Thanks for referring to the website. I see that Soke Chaka Zulu trained in, among other systems, Sanuces Ryu, which was founded by Moses Powell,  Professor Vee's most famous student.

Interestingly, I ran into Osei Jones here in Columbus Ohio a couple of months ago. He was here for the annual Arnold Classic. The martial arts portion is fast becoming one of the largest martial arts gathering in the country. Anyway, I saw him practicing and asked to talk to him.  As he walked over to me, I saw the Sanuces Ryu patch. Right away, I knew that he was practicing a variant of Vee JJ. We had a nice conversation. Very impressive martial artist as well as an impressive person.  He gave me his web site address.....www.sanuceslives.com

Take care,
Brian Johns
Columbus, Ohio


----------



## Zujitsuka

Yeah Brian, the Vee JJ (and its variants) crowd is a quality bunch of individuals.  They are well respected here in NYC.  I don't know if you already have it, but here is the website for the main school in NYC:

http://www.veearnisjitsu.com.

Peace & blessings,


----------



## Brian Johns

Tyrone,

The Vee Arnis Jitsu website is very cool.  It does appear that the vast majority of the Vee practitioners (of the various variants) are in the NYC area.
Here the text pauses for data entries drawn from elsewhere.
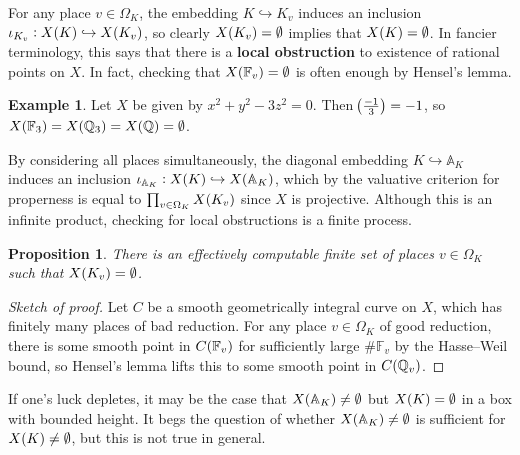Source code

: \documentclass{article}
\theoremstyle{plain}
\newtheorem*{proposition}{Proposition}
\theoremstyle{definition}
\newtheorem*{example}{Example}
\renewcommand{\AA}{\mathbb{A}}
\newcommand{\FF}{\mathbb{F}}
\newcommand{\QQ}{\mathbb{Q}}
\newcommand{\br}{\!\del}
\begin{document}
For any place $ v \in \Omega_K $, the embedding $ K \hookrightarrow K_v $ induces an inclusion $ \iota_{K_v} : X\br{K} \hookrightarrow X\br{K_v} $, so clearly $ X\br{K_v} = \emptyset $ implies that $ X\br{K} = \emptyset $. In fancier terminology, this says that there is a \textbf{local obstruction} to existence of rational points on $ X $. In fact, checking that $ X\br{\FF_v} = \emptyset $ is often enough by Hensel's lemma.

\begin{example}
Let $ X $ be given by $ x^2 + y^2 - 3z^2 = 0 $. Then $ \br{\tfrac{-1}{3}} = -1 $, so $ X\br{\FF_3} = X\br{\QQ_3} = X\br{\QQ} = \emptyset $.
\end{example}

By considering all places simultaneously, the diagonal embedding $ K \hookrightarrow \AA_K $ induces an inclusion $ \iota_{\AA_K} : X\br{K} \hookrightarrow X\br{\AA_K} $, which by the valuative criterion for properness is equal to $ \prod_{v \in \Omega_K} X\br{K_v} $ since $ X $ is projective. Although this is an infinite product, checking for local obstructions is a finite process.

\begin{proposition}
There is an effectively computable finite set of places $ v \in \Omega_K $ such that $ X\br{K_v} = \emptyset $.
\end{proposition}

\begin{proof}[Sketch of proof]
Let $ C $ be a smooth geometrically integral curve on $ X $, which has finitely many places of bad reduction. For any place $ v \in \Omega_K $ of good reduction, there is some smooth point in $ C\br{\FF_v} $ for sufficiently large $ \#\FF_v $ by the Hasse--Weil bound, so Hensel's lemma lifts this to some smooth point in $ C\br{\QQ_v} $.
\end{proof}

If one's luck depletes, it may be the case that $ X\br{\AA_K} \ne \emptyset $ but $ X\br{K} = \emptyset $ in a box with bounded height. It begs the question of whether $ X\br{\AA_K} \ne \emptyset $ is sufficient for $ X\br{K} \ne \emptyset $, but this is not true in general.

\pagebreak
\end{document}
Fortunately I was lucky to train under a very good practitioner when I was in college. He and his father have been in the Vee arts since the late 1960's. 

I've taught privately here in Columbus. However, I've trained in other arts...........I've trained with Remy Presas and have been involved in Modern Arnis for the last few years.....a very good compliment to my background.

Take care,
Brian


----------



## moromoro

WhoopAss 

 what rank are you in Vee arnis jitsu and modern arnis???

terry


----------



## Brian Johns

Moromoro,

As I said in two previous posts in this thread, I do not practice "Vee Arnis Jitsu." I do practice Vee Jiu Jitsu, specifically the '65 lineage. I'm a 6th degree in that art. As for Modern Arnis, I'm a first degree and will be testing for second degree this summer.

Brian


----------



## moromoro

thanks whoopass

so your a first degree modern arnis,

do you teach vee jui jutsu who is the GM of that art?, and how much emphasis does Vjj have on garote compared to empty hands... is it primarily an empty hands art as the name suggest...
how would you compare the garote work of VJJ to other FMA i.e the modern arnis you are studying....


----------



## Brian Johns

> so your a first degree modern arnis,
> 
> do you teach vee jui jutsu who is the GM of that art?, and how much emphasis does Vjj have on garote compared to empty hands... is it primarily an empty hands art as the name suggest...
> how would you compare the garot



Terry,

As for Vee Jiu Jutsu, it was founded by GM Florendo Visitacion, a Filipino who moved to the US prior to WWII. There's a chapter on Professor Vee in Mark Wiley's book (I think that it's "Filipino Martial Culture") He was born in the Phillipines and then later moved to the US in his teens.

The version of VJJ that I come from is basically entirely empty handed. Professor Vee later developed Vee Arnis Jitsu as a result of life long study. I have not practiced this particular Vee art. The garrote is not used or taught in the system that I'm in. I gather you like using the garrotte.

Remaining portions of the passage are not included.